» Saved data entries

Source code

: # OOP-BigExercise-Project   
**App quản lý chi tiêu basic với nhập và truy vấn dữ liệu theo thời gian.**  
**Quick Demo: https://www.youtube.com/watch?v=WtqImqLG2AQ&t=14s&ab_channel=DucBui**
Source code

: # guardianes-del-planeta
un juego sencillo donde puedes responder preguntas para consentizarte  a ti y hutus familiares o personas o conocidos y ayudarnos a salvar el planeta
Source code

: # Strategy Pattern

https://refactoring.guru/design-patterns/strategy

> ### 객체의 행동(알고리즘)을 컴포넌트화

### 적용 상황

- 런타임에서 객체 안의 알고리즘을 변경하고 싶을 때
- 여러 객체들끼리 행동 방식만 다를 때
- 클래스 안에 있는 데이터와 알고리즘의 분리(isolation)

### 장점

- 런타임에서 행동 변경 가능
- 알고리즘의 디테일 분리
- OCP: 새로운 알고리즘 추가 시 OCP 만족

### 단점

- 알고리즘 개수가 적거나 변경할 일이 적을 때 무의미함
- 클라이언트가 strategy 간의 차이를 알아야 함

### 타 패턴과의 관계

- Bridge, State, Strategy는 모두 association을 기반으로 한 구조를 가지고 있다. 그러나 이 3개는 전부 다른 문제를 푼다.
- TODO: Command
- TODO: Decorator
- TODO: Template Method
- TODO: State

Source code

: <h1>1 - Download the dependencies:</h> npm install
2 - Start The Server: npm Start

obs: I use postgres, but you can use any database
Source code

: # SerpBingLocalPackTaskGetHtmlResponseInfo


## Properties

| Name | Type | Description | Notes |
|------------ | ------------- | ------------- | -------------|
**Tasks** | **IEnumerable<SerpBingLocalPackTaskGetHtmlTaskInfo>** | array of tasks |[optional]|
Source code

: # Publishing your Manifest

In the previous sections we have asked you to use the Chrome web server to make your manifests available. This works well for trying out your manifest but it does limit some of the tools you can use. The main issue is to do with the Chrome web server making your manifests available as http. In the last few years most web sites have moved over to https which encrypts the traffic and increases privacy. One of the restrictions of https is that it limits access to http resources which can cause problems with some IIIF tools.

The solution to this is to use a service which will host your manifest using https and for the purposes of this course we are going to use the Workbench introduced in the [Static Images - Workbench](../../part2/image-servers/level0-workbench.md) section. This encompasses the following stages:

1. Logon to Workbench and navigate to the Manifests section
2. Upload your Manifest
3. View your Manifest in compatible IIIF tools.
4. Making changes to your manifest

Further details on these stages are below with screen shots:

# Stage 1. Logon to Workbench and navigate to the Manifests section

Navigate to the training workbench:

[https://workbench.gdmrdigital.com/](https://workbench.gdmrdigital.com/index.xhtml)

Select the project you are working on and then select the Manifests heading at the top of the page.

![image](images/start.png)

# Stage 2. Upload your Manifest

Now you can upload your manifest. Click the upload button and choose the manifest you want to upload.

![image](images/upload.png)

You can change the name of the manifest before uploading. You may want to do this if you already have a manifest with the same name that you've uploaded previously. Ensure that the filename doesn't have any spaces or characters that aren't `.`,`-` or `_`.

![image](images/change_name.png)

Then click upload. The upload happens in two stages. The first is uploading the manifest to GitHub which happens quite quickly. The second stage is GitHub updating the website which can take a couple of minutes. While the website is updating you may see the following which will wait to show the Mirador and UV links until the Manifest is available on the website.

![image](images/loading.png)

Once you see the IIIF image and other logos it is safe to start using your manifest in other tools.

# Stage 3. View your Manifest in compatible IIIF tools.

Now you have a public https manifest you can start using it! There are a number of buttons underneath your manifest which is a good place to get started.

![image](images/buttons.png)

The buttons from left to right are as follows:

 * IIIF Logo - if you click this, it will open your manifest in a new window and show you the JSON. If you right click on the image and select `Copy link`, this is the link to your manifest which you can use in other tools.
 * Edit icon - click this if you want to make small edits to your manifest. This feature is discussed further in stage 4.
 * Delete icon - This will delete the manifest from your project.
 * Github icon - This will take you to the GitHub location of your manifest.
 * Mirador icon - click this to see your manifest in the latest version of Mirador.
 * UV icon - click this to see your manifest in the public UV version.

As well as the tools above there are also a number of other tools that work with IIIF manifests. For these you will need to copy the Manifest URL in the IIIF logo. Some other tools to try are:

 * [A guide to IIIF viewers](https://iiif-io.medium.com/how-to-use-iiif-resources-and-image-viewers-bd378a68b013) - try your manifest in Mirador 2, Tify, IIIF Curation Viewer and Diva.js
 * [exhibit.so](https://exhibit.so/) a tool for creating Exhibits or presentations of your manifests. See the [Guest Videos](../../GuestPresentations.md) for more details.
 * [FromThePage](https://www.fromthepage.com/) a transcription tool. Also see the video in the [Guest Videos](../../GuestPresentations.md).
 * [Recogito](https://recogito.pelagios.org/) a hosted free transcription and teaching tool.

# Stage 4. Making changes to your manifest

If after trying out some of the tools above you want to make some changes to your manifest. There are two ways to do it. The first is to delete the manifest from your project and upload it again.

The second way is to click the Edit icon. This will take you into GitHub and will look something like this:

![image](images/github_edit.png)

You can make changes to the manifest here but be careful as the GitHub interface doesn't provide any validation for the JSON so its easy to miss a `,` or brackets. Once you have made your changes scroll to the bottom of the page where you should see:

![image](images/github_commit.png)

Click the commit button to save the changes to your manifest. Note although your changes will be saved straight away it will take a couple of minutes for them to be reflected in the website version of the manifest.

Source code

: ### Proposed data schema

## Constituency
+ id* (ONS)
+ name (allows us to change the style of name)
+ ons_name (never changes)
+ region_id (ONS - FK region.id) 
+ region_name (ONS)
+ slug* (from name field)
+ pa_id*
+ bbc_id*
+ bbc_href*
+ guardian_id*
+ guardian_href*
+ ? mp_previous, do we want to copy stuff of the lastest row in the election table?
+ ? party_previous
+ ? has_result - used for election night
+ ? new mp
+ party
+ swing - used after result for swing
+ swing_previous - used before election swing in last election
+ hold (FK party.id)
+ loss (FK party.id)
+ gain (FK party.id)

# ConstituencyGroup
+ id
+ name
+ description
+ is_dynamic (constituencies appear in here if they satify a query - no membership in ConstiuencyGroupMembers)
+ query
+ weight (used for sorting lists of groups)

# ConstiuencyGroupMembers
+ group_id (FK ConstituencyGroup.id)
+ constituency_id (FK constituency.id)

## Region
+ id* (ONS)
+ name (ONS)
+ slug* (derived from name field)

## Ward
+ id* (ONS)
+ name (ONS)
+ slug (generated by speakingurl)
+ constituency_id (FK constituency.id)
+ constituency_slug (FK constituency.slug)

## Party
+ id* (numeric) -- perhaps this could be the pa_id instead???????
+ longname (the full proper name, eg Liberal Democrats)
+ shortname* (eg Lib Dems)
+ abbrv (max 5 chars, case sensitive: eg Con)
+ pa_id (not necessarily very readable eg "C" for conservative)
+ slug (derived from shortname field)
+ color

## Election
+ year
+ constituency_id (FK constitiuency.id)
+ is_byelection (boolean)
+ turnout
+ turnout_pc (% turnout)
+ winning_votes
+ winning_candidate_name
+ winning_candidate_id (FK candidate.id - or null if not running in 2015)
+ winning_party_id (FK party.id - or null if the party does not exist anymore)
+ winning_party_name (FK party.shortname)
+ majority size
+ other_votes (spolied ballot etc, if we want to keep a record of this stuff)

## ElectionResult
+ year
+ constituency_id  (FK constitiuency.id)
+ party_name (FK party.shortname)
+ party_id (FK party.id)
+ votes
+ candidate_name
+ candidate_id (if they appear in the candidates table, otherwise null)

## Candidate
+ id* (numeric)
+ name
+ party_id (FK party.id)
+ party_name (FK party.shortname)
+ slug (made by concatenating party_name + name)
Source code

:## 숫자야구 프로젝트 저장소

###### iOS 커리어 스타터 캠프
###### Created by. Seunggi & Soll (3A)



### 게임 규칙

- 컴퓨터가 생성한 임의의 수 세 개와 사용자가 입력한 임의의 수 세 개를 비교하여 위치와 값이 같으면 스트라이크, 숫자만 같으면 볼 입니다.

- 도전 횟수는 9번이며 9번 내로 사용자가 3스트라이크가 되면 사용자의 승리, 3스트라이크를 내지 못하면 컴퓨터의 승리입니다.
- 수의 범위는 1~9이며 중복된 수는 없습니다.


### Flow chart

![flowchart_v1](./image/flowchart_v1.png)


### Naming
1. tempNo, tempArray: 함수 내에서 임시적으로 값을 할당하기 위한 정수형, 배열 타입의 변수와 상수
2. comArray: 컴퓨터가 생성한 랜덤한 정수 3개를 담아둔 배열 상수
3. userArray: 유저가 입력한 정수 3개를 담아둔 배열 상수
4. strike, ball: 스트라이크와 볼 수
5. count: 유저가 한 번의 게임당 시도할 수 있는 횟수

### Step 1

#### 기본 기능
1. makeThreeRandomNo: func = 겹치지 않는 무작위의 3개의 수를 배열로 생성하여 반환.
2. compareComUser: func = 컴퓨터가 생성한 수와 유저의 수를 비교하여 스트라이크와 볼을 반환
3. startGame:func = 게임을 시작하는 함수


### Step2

» WHAT THE EXERCISE ASKS
Among the lines above, which contain the word "used"? Copy every one.

» EXERCISE SOLUTION
+ ? has_result - used for election night
+ swing - used after result for swing
+ swing_previous - used before election swing in last election
+ weight (used for sorting lists of groups)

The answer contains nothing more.